State Key Laboratory of Oral Diseases, West China Hospital of Stomatology, Sichuan University, Chengdu, Sichuan 610041, China.
College of Biomedical Engineering, Sichuan University, Chengdu, Sichuan 610041, China.
Nano Lett. 2021 May 26;21(10):4437-4446. doi: 10.1021/acs.nanolett.1c01131. Epub 2021 May 6.

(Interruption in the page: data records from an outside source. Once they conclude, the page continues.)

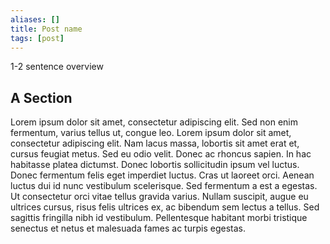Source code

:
 ```yaml
---
aliases: []
title: Post name
tags: [post]
---
```


1-2 sentence overview

## A Section

Lorem ipsum dolor sit amet, consectetur adipiscing elit. Sed non enim fermentum, varius tellus ut, congue leo. Lorem ipsum dolor sit amet, consectetur adipiscing elit. Nam lacus massa, lobortis sit amet erat et, cursus feugiat metus. Sed eu odio velit. Donec ac rhoncus sapien. In hac habitasse platea dictumst. Donec lobortis sollicitudin ipsum vel luctus. Donec fermentum felis eget imperdiet luctus. Cras ut laoreet orci. Aenean luctus dui id nunc vestibulum scelerisque. Sed fermentum a est a egestas. Ut consectetur orci vitae tellus gravida varius. Nullam suscipit, augue eu ultrices cursus, risus felis ultrices ex, ac bibendum sem lectus a tellus. Sed sagittis fringilla nibh id vestibulum. Pellentesque habitant morbi tristique senectus et netus et malesuada fames ac turpis egestas.
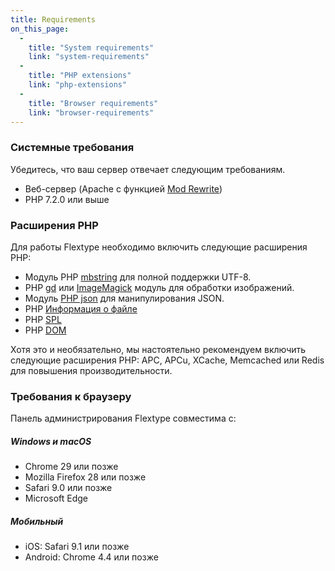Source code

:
 ```yaml
---
title: Requirements
on_this_page:
  - 
    title: "System requirements"
    link: "system-requirements"
  - 
    title: "PHP extensions"
    link: "php-extensions"
  - 
    title: "Browser requirements"
    link: "browser-requirements"
---
```


<a name="system-requirements"></a>

### Системные требования

Убедитесь, что ваш сервер отвечает следующим требованиям.

* Веб-сервер (Apache с функцией [Mod Rewrite](http://httpd.apache.org/docs/current/mod/mod_rewrite.html))
* PHP 7.2.0 или выше

<a name="php-extensions"></a>

### Расширения PHP

Для работы Flextype необходимо включить следующие расширения PHP:

- Модуль PHP [mbstring](http://php.net/manual/en/book.mbstring.php) для полной поддержки UTF-8.
- PHP [gd](http://php.net/manual/en/book.image.php) или [ImageMagick](http://php.net/manual/en/book.imagick.php) модуль для обработки изображений.
- Модуль [PHP json](https://php.net/manual/en/book.json.php) для манипулирования JSON.
- PHP [Информация о файле](https://www.php.net/manual/en/book.fileinfo.php)
- PHP [SPL](https://www.php.net/manual/en/book.spl.php)
- PHP [DOM](https://www.php.net/manual/ru/class.domdocument.php)

Хотя это и необязательно, мы настоятельно рекомендуем включить следующие расширения PHP: APC, APCu, XCache, Memcached или Redis для повышения производительности.

<a name="browser-requirements"></a>

### Требования к браузеру

Панель администрирования Flextype совместима с:

##### Windows и macOS

* Chrome 29 или позже
* Mozilla Firefox 28 или позже
* Safari 9.0 или позже
* Microsoft Edge

##### Мобильный

* iOS: Safari 9.1 или позже
* Android: Chrome 4.4 или позже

A failure in immune tolerance leads to autoimmune destruction of insulin-producing β-cells, leading to type 1 diabetes (T1D). Inhibiting autoreactive T cells and inducing regulatory T cells (Tregs) to re-establish immune tolerance are promising approaches to prevent the onset of T1D. Here, we investigated the ability of tetrahedral framework nucleic acids (tFNAs) to induce immune tolerance and prevent T1D in nonobese diabetic (NOD) mice. In prediabetic NOD mice, tFNAs treatment led to maintenance of normoglycemia and reduced incidence of diabetes. Moreover, the tFNAs (250 nM) treatment preserved the mass and function of β-cells, increased the frequency of Tregs, and suppressed autoreactive T cells, leading to immune tolerance. Collectively, our results demonstrate that tFNAs treatment aids glycemic control, provides β-cell protection, and prevents the onset of T1D in NOD mice by immunomodulation. These results highlight the potential of tFNAs for the prevention of autoimmune T1D.
免疫耐受失败导致胰岛素产生β细胞的自身免疫破坏,从而引发 1 型糖尿病(T1D)。抑制自身反应性 T 细胞并诱导调节性 T 细胞(Tregs)重建免疫耐受是预防 T1D 发病的有前途的方法。在这里,我们研究了四面体型核酸(tFNAs)诱导免疫耐受和预防非肥胖型糖尿病(NOD)小鼠 T1D 的能力。在糖尿病前期 NOD 小鼠中,tFNAs 治疗可维持正常血糖水平并降低糖尿病的发病率。此外,tFNAs(250 nM)治疗可维持β细胞的质量和功能,增加 Tregs 的频率,并抑制自身反应性 T 细胞,从而诱导免疫耐受。总之,我们的结果表明,tFNAs 治疗通过免疫调节有助于控制血糖、提供β细胞保护并预防 NOD 小鼠 T1D 的发生。这些结果突出了 tFNAs 在预防自身免疫性 T1D 中的潜力。